What is required:
Leaving the images behind, copy every line of the records exactly.
Data provided: Begin
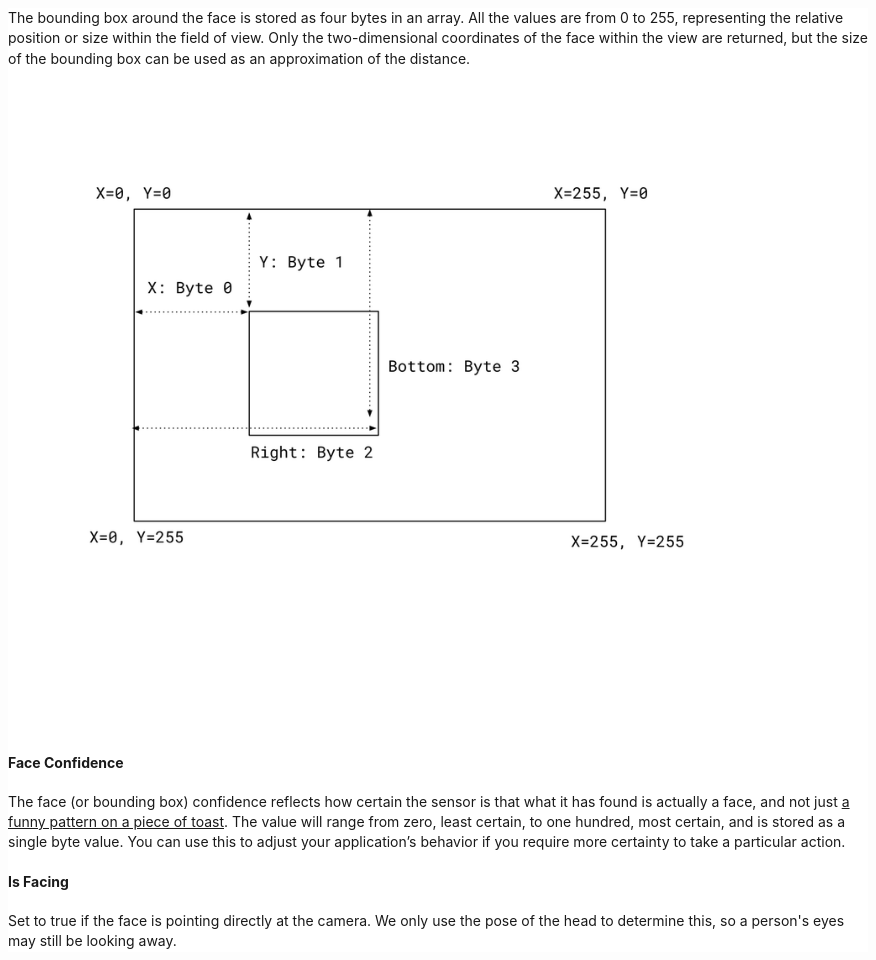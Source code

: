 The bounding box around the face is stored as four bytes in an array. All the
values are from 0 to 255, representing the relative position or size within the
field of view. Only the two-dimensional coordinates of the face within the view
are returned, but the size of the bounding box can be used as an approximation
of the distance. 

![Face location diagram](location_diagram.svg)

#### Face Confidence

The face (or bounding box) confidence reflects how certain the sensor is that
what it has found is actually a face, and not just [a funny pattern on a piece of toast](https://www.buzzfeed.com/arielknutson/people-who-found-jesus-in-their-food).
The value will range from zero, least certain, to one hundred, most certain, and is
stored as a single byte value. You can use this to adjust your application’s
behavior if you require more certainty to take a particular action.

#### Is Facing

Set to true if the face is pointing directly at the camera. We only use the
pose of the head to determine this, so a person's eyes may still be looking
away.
Data provided: End
Response:
Source code

: The bounding box around the face is stored as four bytes in an array. All the
values are from 0 to 255, representing the relative position or size within the
field of view. Only the two-dimensional coordinates of the face within the view
are returned, but the size of the bounding box can be used as an approximation
of the distance. 

![Face location diagram](location_diagram.svg)

#### Face Confidence

The face (or bounding box) confidence reflects how certain the sensor is that
what it has found is actually a face, and not just [a funny pattern on a piece of toast](https://www.buzzfeed.com/arielknutson/people-who-found-jesus-in-their-food).
The value will range from zero, least certain, to one hundred, most certain, and is
stored as a single byte value. You can use this to adjust your application’s
behavior if you require more certainty to take a particular action.

#### Is Facing

Set to true if the face is pointing directly at the camera. We only use the
pose of the head to determine this, so a person's eyes may still be looking
away.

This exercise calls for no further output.